Fuck! I think as I try to start the car, my hands so shaky that I almost don’t have the strength to turn the key. This isn’t supposed to happen for at least another week!
Normally I have about an hour between the first tendrils of pain and the onset of transformation, but the timing is off, so who knows what else might be affected? I’m in broad daylight on the busiest street in Quinville on a Wednesday afternoon. Oh God, if I change here, everyone in the world will see me . . .
I finally get the motor to catch and I screech out of the parking lot and onto Highway 159 as fast as I can, cutting off some poor old woman in a beat-up sedan who’s trying to turn left into the grocery store. I’m calculating in my head. Quinville makes a modest clump of civilization along both sides of 159, but within five miles, the road will shake off the urban clutter as it heads back into open Illinois farmland. Say ten minutes to get clear of the worst of the traffic. Another twenty minutes till I reach the County Road W turnoff. If I can make it that far, I can just pull off the road, cut the engine, and wait for disaster to strike. Thirty minutes. Surely my body can hold on that long.
I’m stuck behind three cars at the longest light in town; otherwise, I would have been tempted to run it when it turned red. The back spasms have morphed into a slow, steady thrum, not unbearable, but the migraine is starting to build; I lean my skull against the headrest and let terror and pain fight for dominance. I squint against the sunlight and the flashing visual cues, wishing I had my sunglasses with me. Keeping my left hand on the wheel, I fish in my purse till I find my cell phone. The light changes to green just as I open my list of contacts, so I hurriedly push the first name that comes up.

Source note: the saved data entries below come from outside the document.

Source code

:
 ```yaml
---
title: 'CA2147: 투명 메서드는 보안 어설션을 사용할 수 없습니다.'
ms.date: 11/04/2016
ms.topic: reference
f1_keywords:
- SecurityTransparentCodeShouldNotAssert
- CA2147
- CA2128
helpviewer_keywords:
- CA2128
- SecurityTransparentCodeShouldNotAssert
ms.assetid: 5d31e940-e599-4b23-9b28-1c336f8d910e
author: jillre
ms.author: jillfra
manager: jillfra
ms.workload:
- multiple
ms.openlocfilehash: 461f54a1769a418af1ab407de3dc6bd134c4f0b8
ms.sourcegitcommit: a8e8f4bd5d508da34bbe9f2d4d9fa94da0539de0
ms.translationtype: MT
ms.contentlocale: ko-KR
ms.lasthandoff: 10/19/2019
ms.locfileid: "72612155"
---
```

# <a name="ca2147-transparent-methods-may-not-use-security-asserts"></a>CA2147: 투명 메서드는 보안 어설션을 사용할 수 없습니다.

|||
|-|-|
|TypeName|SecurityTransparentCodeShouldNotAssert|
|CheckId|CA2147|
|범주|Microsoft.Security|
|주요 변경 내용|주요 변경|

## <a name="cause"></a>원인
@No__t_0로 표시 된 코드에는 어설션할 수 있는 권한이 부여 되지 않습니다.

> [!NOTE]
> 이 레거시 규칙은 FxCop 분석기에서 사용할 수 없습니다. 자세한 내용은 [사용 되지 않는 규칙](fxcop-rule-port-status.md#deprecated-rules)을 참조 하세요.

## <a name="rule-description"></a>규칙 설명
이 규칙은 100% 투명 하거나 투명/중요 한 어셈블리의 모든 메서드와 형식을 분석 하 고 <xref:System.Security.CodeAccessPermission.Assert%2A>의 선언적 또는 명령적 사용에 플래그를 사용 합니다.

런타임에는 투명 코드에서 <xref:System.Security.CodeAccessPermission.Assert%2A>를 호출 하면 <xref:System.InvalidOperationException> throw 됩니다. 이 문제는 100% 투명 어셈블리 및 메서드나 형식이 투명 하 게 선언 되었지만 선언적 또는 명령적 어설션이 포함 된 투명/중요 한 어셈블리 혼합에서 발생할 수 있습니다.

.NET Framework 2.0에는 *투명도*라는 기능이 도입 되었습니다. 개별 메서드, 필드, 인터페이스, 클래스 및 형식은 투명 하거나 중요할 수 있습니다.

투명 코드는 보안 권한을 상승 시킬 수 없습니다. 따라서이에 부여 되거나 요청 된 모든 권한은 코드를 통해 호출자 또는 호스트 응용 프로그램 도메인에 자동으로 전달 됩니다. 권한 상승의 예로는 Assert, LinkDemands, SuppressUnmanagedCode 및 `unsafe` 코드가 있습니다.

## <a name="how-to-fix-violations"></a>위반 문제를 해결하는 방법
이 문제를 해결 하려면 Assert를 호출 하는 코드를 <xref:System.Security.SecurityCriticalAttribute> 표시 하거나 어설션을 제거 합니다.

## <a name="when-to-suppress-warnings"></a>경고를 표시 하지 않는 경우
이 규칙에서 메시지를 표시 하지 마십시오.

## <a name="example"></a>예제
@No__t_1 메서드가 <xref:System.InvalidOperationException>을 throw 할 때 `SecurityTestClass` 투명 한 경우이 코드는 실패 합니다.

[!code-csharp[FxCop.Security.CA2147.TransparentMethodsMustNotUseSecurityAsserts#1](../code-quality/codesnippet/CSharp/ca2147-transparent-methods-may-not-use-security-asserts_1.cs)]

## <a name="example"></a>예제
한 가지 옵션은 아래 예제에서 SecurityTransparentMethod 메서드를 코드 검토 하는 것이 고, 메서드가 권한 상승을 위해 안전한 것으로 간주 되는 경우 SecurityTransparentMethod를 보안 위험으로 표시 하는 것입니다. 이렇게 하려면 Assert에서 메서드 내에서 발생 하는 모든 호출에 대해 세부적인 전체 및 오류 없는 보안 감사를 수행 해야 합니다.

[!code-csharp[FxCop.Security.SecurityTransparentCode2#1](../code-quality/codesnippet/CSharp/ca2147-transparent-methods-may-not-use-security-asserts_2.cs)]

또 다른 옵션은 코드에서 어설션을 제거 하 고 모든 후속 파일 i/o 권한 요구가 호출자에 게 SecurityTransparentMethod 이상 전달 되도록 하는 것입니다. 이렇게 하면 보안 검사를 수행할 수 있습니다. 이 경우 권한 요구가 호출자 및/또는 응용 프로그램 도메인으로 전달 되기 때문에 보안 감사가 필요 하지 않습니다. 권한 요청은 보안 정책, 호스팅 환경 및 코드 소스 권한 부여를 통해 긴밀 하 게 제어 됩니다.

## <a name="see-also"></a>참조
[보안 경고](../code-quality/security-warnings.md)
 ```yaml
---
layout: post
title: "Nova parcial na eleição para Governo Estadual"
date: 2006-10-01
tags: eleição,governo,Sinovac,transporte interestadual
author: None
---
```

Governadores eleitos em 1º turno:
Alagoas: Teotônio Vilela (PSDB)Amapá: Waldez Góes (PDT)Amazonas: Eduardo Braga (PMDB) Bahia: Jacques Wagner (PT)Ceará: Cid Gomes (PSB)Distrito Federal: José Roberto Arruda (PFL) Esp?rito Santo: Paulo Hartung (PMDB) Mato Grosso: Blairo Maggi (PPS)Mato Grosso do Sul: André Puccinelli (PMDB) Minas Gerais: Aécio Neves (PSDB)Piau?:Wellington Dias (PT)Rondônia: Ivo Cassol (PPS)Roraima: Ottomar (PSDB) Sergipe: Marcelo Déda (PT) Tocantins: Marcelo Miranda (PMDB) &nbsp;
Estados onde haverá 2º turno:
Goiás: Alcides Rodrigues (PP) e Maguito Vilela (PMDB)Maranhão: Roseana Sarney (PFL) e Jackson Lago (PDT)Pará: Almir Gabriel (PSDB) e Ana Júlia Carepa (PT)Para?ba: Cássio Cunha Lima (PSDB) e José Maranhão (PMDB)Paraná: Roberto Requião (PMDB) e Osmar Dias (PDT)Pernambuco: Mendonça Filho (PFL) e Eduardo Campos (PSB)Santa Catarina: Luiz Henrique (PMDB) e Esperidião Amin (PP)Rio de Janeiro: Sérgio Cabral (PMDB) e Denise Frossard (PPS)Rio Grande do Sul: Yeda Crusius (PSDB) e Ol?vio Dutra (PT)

It happens to be Celeste’s, and of course she doesn’t answer. “Listen, it’s Karadel. I’m heading home, and I’m about to change. Don’t know how far I’ll get. I’m going to need someone to come get me. I’m going to call everybody, so whoever gets there first . . .”
Traffic is slow enough to allow me to call and leave messages with Bonnie and Aurelia as well, but then we clear the last light and cars start moving at the speed limit. I’m too rattled to try to drive and talk at the same time, plus the pulsing lights of the migraine aura are making it hard for me to see the road. I toss the phone onto the passenger’s seat, clench both hands on the wheel, and concentrate on driving.
For about three miles outside of Quinville, Highway 159 maintains two lanes in each direction, divided by a sad strip of prairie grass and flowering weeds, but soon enough it will slim down to two lanes separated only by a double yellow line. Every driver’s goal is to get ahead of the slowest-moving vehicles before those lanes converge. Theoretically, you can pass cars at a dozen spots in the next thirty miles, but practically speaking, those opportunities are few because the oncoming traffic rarely lets up long enough for you to take the chance.
Like the red Camaro ahead of me and the black Escalade behind me, I’m in the inside lane going as fast as road conditions will permit, just praying that no one swerves into my path or comes to a sudden stop, because I’m in no condition to make defensive-driving maneuvers. I’m barely alert enough to recognize that I’m running out of road. The Camaro guns its motor and zips ahead of a rusted-out old Ford pickup, but I don’t react quickly enough, and the truck eases over in front of me at a maddeningly leisurely pace. I brake so hard that the Escalade looms menacingly in my rearview mirror, but nobody hits anybody, and we all continue down the road at a greatly reduced rate of speed.
The near-miss has dumped adrenaline into my veins. Great—now my heart is pounding as well as my head, and my hands feel rubbery on the wheel. I’ve lost much of my peripheral vision, but darkness hasn’t started encroaching on my eyesight yet. How much time left now? Fifteen minutes? Twenty?
Not nearly enough time to get to my house.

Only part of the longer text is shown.